■ **Records for processing**
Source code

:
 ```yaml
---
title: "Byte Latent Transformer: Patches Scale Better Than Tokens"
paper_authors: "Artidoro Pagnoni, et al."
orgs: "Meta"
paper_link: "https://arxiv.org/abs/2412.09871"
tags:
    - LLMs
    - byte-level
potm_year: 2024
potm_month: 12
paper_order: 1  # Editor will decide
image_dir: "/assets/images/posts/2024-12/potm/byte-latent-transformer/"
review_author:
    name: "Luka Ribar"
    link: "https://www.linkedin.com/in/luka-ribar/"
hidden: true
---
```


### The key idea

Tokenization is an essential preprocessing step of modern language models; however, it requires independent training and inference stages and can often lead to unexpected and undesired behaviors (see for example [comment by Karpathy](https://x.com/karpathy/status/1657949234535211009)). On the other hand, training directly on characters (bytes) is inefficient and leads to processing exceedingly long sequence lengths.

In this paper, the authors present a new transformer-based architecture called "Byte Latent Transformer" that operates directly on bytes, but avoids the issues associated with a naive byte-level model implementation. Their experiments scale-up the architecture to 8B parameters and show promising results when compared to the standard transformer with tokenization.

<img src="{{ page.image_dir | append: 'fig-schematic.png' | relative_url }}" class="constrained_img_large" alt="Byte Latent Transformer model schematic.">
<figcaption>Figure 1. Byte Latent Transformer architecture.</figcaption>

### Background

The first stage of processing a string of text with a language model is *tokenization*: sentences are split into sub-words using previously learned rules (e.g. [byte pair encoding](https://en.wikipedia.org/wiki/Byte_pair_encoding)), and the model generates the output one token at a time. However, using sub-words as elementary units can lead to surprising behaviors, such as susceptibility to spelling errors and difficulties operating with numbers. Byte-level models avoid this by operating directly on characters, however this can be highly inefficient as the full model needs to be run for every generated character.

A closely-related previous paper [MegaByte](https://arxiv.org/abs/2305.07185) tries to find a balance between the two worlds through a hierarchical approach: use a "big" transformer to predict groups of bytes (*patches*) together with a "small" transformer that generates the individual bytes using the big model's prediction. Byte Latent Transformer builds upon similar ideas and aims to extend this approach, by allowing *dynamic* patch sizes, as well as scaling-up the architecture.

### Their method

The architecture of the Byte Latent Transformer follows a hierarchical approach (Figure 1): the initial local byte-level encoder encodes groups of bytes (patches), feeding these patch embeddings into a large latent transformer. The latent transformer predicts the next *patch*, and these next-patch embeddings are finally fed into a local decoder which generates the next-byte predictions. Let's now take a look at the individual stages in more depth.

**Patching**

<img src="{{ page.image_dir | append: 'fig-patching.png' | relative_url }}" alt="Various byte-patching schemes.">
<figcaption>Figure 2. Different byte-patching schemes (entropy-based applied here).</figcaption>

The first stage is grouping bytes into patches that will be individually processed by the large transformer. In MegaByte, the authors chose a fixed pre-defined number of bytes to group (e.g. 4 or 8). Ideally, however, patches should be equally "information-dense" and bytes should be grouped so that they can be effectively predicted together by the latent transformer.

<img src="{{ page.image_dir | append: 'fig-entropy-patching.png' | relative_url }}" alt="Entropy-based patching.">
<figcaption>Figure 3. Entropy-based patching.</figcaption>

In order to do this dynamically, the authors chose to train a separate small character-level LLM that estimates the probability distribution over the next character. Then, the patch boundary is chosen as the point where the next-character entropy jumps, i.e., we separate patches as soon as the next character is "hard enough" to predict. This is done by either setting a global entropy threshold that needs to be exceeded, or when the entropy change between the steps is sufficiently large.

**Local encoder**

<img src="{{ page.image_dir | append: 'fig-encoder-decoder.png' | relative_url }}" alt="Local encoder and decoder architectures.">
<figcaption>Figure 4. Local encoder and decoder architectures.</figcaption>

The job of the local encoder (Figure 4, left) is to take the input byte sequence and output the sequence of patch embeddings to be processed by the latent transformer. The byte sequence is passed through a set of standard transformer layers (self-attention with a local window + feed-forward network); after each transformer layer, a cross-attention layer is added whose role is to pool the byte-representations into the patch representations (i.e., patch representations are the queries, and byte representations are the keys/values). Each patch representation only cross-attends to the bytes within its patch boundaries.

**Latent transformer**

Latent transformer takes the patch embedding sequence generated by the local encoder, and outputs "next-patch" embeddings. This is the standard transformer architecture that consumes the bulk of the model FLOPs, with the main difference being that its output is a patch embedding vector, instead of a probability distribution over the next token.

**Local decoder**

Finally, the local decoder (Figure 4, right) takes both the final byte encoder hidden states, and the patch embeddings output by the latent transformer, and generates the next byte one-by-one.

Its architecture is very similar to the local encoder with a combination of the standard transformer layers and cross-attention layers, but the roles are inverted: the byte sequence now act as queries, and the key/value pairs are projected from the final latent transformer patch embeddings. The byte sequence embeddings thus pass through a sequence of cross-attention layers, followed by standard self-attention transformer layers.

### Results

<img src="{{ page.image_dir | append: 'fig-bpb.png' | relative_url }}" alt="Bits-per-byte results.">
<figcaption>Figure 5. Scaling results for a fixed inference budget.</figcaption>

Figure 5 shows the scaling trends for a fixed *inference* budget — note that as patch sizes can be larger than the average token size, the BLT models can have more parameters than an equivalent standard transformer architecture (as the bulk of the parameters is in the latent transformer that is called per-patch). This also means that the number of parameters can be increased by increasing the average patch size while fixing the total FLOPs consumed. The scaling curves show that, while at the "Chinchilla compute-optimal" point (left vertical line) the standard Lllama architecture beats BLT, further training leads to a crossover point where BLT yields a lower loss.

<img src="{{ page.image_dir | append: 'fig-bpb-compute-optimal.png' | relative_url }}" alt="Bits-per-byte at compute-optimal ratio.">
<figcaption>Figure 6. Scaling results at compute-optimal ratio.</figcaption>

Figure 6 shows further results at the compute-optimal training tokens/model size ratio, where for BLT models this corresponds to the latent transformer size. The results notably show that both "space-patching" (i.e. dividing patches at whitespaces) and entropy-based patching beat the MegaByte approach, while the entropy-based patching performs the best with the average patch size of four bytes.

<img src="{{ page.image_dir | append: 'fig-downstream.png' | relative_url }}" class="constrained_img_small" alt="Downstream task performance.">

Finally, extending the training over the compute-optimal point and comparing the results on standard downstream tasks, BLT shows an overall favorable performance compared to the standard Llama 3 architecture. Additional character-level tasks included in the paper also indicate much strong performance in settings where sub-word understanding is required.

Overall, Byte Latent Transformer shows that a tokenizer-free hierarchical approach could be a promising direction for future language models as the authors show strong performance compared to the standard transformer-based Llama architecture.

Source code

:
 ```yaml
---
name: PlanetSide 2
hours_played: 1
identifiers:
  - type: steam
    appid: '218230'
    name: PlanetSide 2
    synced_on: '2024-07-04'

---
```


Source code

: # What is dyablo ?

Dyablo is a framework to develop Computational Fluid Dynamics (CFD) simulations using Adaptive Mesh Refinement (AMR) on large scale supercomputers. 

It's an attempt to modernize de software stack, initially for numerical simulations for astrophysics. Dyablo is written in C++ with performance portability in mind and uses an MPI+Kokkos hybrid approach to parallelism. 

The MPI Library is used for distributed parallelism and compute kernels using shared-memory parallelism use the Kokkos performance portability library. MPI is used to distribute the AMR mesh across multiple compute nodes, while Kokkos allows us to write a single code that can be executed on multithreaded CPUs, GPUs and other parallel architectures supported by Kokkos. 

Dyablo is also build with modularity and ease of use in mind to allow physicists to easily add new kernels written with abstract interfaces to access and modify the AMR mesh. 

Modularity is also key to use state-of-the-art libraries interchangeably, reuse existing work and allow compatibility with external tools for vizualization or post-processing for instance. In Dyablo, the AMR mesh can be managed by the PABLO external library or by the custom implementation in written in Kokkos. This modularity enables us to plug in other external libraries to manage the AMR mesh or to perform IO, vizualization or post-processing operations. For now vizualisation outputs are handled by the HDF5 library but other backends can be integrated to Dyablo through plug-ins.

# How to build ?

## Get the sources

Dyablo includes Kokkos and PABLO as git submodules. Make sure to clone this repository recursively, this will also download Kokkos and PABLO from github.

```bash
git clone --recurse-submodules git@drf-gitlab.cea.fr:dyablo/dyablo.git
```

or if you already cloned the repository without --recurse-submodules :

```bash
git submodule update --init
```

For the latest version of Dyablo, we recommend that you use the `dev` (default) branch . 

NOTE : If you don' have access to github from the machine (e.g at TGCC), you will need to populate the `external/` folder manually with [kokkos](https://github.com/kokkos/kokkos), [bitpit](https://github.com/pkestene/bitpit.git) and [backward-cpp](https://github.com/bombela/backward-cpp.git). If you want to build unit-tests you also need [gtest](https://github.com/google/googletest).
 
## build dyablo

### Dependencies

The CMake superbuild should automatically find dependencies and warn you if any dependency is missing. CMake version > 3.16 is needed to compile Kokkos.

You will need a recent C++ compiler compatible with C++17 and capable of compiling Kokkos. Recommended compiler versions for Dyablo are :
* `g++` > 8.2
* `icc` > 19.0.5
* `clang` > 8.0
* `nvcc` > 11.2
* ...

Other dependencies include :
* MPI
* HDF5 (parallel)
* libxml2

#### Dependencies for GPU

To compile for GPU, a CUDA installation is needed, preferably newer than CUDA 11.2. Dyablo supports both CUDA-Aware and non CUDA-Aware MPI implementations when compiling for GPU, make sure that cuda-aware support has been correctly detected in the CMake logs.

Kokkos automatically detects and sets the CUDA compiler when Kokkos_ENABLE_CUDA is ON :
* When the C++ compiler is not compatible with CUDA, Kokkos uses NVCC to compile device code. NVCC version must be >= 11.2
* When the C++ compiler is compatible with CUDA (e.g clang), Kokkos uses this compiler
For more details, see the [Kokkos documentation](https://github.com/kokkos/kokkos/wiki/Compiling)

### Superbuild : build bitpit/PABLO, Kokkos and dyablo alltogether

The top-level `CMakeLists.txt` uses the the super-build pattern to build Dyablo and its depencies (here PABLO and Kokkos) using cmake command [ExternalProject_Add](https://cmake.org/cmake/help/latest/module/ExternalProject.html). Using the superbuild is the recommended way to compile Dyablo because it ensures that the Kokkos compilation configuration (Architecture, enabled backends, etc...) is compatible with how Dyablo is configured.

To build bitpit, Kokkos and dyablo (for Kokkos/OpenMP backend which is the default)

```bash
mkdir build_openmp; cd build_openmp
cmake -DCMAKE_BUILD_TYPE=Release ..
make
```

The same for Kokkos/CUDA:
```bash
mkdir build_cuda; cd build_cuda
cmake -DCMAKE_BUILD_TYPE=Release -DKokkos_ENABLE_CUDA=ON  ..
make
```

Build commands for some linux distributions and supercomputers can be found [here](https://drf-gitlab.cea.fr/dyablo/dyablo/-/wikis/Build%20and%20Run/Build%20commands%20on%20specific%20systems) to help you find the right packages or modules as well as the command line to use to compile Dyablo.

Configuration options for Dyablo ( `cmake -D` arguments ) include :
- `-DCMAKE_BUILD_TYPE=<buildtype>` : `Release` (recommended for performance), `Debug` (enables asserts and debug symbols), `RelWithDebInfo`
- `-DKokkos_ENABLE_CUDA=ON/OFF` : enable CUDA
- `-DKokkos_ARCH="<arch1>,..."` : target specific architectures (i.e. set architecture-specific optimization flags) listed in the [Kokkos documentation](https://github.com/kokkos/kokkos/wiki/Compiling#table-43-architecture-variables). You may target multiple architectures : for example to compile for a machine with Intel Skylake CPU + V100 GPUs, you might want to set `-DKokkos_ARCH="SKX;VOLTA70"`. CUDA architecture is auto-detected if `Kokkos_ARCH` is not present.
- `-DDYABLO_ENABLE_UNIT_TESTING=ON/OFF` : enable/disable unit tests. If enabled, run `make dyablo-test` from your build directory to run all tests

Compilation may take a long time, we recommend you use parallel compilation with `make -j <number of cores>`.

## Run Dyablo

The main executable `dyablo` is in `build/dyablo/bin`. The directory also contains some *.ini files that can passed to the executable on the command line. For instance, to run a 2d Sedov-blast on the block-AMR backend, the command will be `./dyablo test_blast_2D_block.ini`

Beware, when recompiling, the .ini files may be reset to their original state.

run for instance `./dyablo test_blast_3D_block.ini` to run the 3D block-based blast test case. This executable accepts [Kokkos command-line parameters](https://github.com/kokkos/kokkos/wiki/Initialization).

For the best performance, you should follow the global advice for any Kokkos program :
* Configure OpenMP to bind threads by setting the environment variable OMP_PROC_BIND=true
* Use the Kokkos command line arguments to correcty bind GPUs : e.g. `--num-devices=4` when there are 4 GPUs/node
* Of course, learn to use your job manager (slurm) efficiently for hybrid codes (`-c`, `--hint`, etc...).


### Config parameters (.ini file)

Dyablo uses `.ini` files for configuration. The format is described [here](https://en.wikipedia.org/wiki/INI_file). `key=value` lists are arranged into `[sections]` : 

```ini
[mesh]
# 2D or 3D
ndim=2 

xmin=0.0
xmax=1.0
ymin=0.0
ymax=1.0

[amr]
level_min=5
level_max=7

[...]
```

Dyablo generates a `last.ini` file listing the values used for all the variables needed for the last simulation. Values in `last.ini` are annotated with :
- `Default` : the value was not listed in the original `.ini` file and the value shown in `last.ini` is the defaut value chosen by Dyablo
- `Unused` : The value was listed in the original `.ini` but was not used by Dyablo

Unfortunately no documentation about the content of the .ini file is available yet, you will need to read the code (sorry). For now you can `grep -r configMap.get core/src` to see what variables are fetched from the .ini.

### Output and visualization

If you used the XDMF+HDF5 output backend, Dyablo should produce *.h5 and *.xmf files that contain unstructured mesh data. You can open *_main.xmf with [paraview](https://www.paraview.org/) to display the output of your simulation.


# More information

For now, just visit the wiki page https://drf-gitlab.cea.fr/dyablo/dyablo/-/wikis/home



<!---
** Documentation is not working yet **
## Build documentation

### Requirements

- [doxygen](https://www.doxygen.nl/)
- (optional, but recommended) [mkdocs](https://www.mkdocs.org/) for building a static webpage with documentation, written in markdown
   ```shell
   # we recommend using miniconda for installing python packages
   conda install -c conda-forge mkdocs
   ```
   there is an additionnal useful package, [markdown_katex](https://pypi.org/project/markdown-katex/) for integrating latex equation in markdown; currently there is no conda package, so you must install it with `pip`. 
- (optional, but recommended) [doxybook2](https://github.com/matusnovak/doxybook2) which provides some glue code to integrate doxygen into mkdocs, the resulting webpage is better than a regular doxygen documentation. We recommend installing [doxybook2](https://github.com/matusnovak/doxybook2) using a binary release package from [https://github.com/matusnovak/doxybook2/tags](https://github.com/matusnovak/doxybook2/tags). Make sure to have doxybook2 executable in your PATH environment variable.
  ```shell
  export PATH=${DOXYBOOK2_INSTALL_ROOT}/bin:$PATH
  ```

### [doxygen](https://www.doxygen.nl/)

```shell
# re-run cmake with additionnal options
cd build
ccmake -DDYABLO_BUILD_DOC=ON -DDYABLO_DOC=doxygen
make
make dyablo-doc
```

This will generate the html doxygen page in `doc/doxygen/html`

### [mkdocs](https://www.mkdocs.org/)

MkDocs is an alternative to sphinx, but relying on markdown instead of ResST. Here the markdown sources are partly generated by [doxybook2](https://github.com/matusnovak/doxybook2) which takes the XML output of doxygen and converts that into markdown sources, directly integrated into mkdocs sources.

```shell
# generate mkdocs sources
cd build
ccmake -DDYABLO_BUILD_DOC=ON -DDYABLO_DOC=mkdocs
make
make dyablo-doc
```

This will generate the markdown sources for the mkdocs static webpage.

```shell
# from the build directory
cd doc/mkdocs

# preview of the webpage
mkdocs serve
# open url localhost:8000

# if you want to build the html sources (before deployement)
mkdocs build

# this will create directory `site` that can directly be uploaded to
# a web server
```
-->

■ **Your instructions**
What lines of the material above include "enables"? Copy each one.

■ **Response**
Modularity is also key to use state-of-the-art libraries interchangeably, reuse existing work and allow compatibility with external tools for vizualization or post-processing for instance. In Dyablo, the AMR mesh can be managed by the PABLO external library or by the custom implementation in written in Kokkos. This modularity enables us to plug in other external libraries to manage the AMR mesh or to perform IO, vizualization or post-processing operations. For now vizualisation outputs are handled by the HDF5 library but other backends can be integrated to Dyablo through plug-ins.
- `-DCMAKE_BUILD_TYPE=<buildtype>` : `Release` (recommended for performance), `Debug` (enables asserts and debug symbols), `RelWithDebInfo`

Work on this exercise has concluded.